Una noche, mi hermana se despertó inquieta porque creía que un pulpo estaba abrazándola con sus tentáculos. Una marca en el culo le habría dado la razón si no fuese porque la enfermera de guardia descubrió que al colchón se le salían los muelles.
Durante nuestras conversaciones telefónicas, a mi hermana todo le parece estúpido o magnífico dependiendo de lo que me parezca a mí. A menudo me limito a escucharla, sé que le joden mucho mis silencios.
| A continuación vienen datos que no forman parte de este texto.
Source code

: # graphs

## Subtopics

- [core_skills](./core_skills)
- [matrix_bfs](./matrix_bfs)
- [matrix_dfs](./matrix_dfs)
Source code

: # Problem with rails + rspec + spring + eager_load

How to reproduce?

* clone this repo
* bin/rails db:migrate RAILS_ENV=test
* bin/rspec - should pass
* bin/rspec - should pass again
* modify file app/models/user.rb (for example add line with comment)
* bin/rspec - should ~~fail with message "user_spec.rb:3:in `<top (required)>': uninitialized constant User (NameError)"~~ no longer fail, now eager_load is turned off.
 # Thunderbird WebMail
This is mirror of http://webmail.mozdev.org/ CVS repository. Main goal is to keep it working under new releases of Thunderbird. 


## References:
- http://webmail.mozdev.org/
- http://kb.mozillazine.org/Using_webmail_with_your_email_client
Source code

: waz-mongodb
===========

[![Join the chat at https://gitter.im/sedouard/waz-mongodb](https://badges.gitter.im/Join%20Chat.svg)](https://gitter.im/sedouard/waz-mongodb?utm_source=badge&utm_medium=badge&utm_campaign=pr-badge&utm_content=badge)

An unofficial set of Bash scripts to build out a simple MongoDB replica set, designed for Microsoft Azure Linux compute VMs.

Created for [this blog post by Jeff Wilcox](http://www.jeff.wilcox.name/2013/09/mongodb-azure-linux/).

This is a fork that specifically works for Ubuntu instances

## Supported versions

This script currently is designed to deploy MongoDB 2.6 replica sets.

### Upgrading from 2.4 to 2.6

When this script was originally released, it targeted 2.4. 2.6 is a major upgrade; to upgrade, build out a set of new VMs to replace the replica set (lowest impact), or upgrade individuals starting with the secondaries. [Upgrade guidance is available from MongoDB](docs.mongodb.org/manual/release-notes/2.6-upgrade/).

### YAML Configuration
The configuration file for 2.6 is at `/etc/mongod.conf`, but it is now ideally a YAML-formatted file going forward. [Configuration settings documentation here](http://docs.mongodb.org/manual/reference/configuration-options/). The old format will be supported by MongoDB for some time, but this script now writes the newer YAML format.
Odia los monólogos, prefiere diálogos como los del teatro de cámara de Strindberg o las películas de Bergman. Es adicta a las relaciones tormentosas. También yo. Por eso acabamos riéndonos siempre el uno del otro.
La última vez, la ingresaron en julio. Fui a la M. D. Anderson poco después de pasar por El Prado, para ver la exposición de Turner. Me gusta Turner, y no sé bien cuáles pueden ser mis razones al respecto. Cabe en lo posible que me guste porque en el fondo me gustan las personas desesperadas que jamás llegan a caer en la desesperación por completo. Turner seguramente se salvó de la locura gracias al trabajo. Un catálogo exhaustivo de su obra abarca más de 19.000 dibujos y acuarelas, y cientos de óleos. Él habría querido que ese legado permaneciera junto, separado –según dijo− no se podía entender. Como no lo consiguió, con el tiempo se hizo un hombre más taciturno, si cabe. Quería que le llamasen Capitán Booth.
Antes de dedicarse a la música, mi hermana Gloria se dedicaba a pintar. Nadie quería exponer sus obras. Los padres de uno de sus novios, a quien un día vi lanzarse desde un primer piso gritando que era Tarzán, le ofrecieron las paredes de su frutería. Ella entonces las imaginó entre peras y manzanas. Habló con mucha gente que le prometió cosas y luego no las cumplió. Un hombre mayor que tenía un bar en la zona del Berbés, en Vigo, le aseguró que no le importaría hacerle un sitio. A la mañana siguiente de decírselo, el bar estaba cerrado. Varios meses después colgaron un cartel de TRASPASO. Cuando ya se había olvidado de aquel hombre mayor, recibió una llamada suya. «He tenido problemas físicos y acabo de jubilarme, pero mi hijo trabaja en un bar adonde puedes llevar tus cosas.» Eso mismo día se prometió que su próximo novio sería abogado y tendría un buen coche. La música todavía tardó en llegar.